In sacrament meeting last week, the bishop got up and announced he had received a letter from the First Presidency. As he prepared to read it, the congregation perked up.
Moments like this are always attention-getters for Mormons. Normally, we get direction from the top during General Conference.
Occasionally something can't wait and it comes in the form of an official letter from the brethren telling us to start (or stop) doing something.
Because it's important enough to warrant pronouncement from the top, the subject could be anything from a formal declaration of the Second Coming to an admonishment regarding inappropriate Sabbath footwear.
"This is it," my brain hollered as the bishop got ready to read. "We're going back to Jackson County. I told you to change the oil in the truck. C'mon, let's go find a map!"
"Shut up," I said.
Apparently that last part was out loud because the last two rows of worshippers turned and looked at me.

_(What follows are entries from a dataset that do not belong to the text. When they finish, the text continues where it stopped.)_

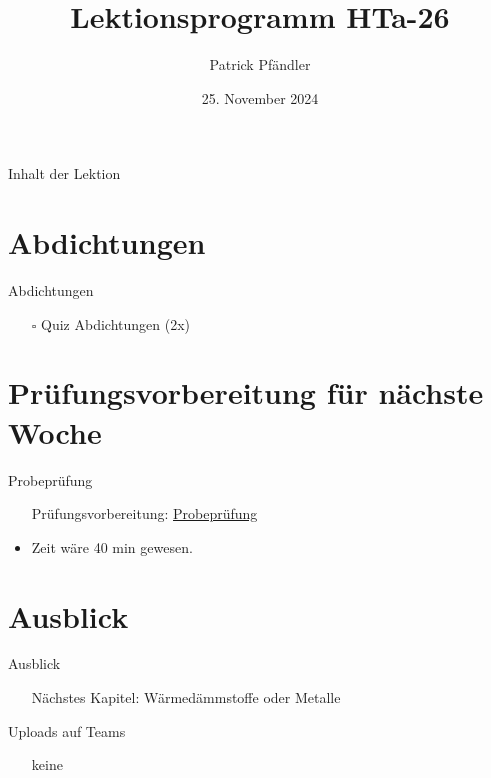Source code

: 



\title{\textbf{Lektionsprogramm HTa-26}}
\author{Patrick Pfändler}
\date{25. November 2024}




\frame{\titlepage}

\begin{frame}{Inhalt der Lektion}
	\tableofcontents
\end{frame}



\section{Abdichtungen}
\begin{frame}{Abdichtungen}
	\begin{itemize}
		\item [$\square$]Quiz Abdichtungen (2x)
	\end{itemize}
\end{frame}

\section{Prüfungsvorbereitung für nächste Woche}
\begin{frame}{Probeprüfung}
	\begin{itemize}
		\item [\textbullet] Prüfungsvorbereitung:  \href{https://www.classtime.com/code/GVASU5}{Probeprüfung}
		\item Zeit wäre 40 min gewesen.
	\end{itemize}
\end{frame}






\section{Ausblick}
\begin{frame}{Ausblick}
	\begin{itemize}
		\item[\textbullet] Nächstes Kapitel: Wärmedämmstoffe oder Metalle
	\end{itemize}
\end{frame}

\begin{frame}{Uploads auf Teams}
	\begin{itemize}
		\item[\textbullet] keine
	\end{itemize}
	    
\end{frame}

\folieFragen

The letter turned out to be something of no real concern to me. Basically, it told/counseled rank-and-file Mormons to stop pestering church headquarters for clarification of church doctrine.
Apparently some members get so stressed about the finer points of doctrine that they'll fire off a letter asking for the final word. Church HQ can't handle the demand.

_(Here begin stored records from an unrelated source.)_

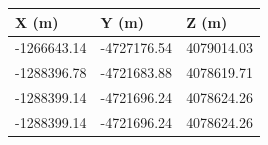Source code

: \begin{tabular}{lll}
X (m) & Y (m) & Z (m) \\ 
\hline 
-1266643.14 & -4727176.54 & 4079014.03 \\ 
-1288396.78 & -4721683.88 & 4078619.71 \\ 
-1288399.14 & -4721696.24 & 4078624.26 \\ 
-1288399.14 & -4721696.24 & 4078624.26 \\ 
\hline 
\end{tabular}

I've never done this, but a letter calling for doctrinal clarification probably goes something like this:
"Dear President/Elder [Pick One]:
"When is it appropriate for worthy Latter-day Saints to burn a witch?"
"Please settle a bet. I say Neanderthal man could never hold the priesthood."

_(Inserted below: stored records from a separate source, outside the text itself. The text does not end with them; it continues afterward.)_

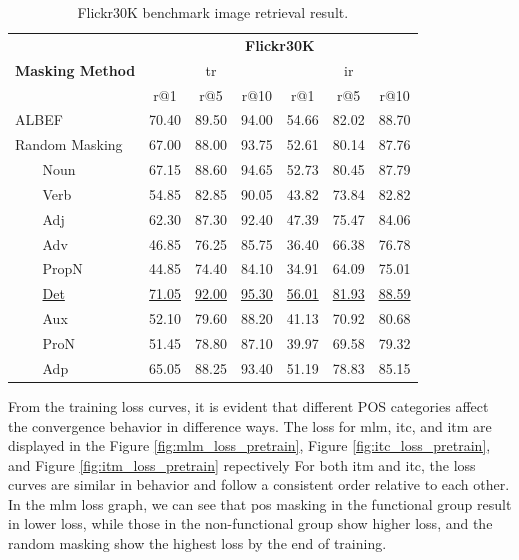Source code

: \begin{table}[h]
    \centering
    \caption{Flickr30K benchmark image retrieval result.}
    \label{tab:flickr30k}
    \begin{adjustbox}{width=0.8\textwidth}
        \begin{tabular}{ll|ccc|ccc}
            \hline
            \multicolumn{2}{c|}{\multirow{3}{*}{\textbf{Masking Method}}} & \multicolumn{6}{c}{\textbf{Flickr30K}} \\
            \multicolumn{2}{l|}{} & \multicolumn{3}{c|}{\acrshort{tr}} & \multicolumn{3}{c}{\acrshort{ir}} \\
            \multicolumn{2}{l|}{} & r@1 & r@5 & r@10 & r@1 & r@5 & r@10 \\
            \hline
            \multicolumn{2}{l|}{ALBEF} & 70.40 & 89.50 & 94.00 & 54.66 & 82.02 & 88.70 \\
            \hline
            \multicolumn{2}{l|}{Random Masking} & 67.00 & 88.00 & 93.75 & 52.61 & 80.14 & 87.76 \\
            \hline
            \rowcolor{green} \multirow{5}{*}{Non-function} & Noun & 67.15 & 88.60 & 94.65 & 52.73 & 80.45 & 87.79 \\
            & Verb & 54.85 & 82.85 & 90.05 & 43.82 & 73.84 & 82.82 \\
            & Adj & 62.30 & 87.30 & 92.40 & 47.39 & 75.47 & 84.06 \\
            & Adv & 46.85 & 76.25 & 85.75 & 36.40 & 66.38 & 76.78 \\
            & PropN & 44.85 & 74.40 & 84.10 & 34.91 & 64.09 & 75.01 \\
            \hline
            \rowcolor{green} \multirow{4}{*}{Function} & \underline{Det} & \underline{71.05} & \underline{92.00} & \underline{95.30} & \underline{56.01} & \underline{81.93} & \underline{88.59} \\
            & Aux  & 52.10 & 79.60 & 88.20 & 41.13 & 70.92 & 80.68 \\
            & ProN & 51.45 & 78.80 & 87.10 & 39.97 & 69.58 & 79.32 \\
            & Adp & 65.05 & 88.25 & 93.40 & 51.19 & 78.83 & 85.15 \\
            \hline
        \end{tabular}
    \end{adjustbox}
\end{table}

From the training loss curves, it is evident that different POS categories affect the convergence behavior in difference ways.
The loss for \acrshort{mlm}, \acrshort{itc}, and \acrshort{itm} are displayed in the Figure \ref{fig:mlm_loss_pretrain}, Figure \ref{fig:itc_loss_pretrain}, and Figure \ref{fig:itm_loss_pretrain} repectively
For both \acrshort{itm} and \acrshort{itc}, the loss curves are similar in behavior and follow a consistent order relative to each other.
In the \acrshort{mlm} loss graph, we can see that \acrshort{pos} masking in the functional group result in lower loss, while those in the non-functional group show higher loss, and the random masking show the highest loss by the end of training.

"After much prayer and thought, I can't decide if the Holy Ghost could beat up Optimus Prime."
"May I use Chapstick on Fast Sunday and still hold a temple recommend?"
Disclaimer: I'm probably wasting my breath here, but I made up all of those doctrinal questions. Do not forward this column to church HQ. The answers (in corresponding order) are: never; maybe; our money's on H.G.; and get a grip.
According to the First Presidency's letter, members with real doctrinal concerns were to seek the counsel of our local leaders stake president, bishop, Scoutmaster, building custodian, etc.
I'm blessedly free from this mandate because I don't wrestle with any huge doctrinal questions. I divide church into two distinct categories: stuff I'll do and stuff I won't. In both cases I rely on the counsel of my brain, keeping in mind that it isn't always right.
For example, after sacrament meeting I ran into my stake president in the hallway. When my brain saw him, it immediately began shouting for us to run away.
"Calm down," I told it.
Apparently that part was out loud as well, because President Russ Davey said, "Robert, I'm always calm when I see you in church."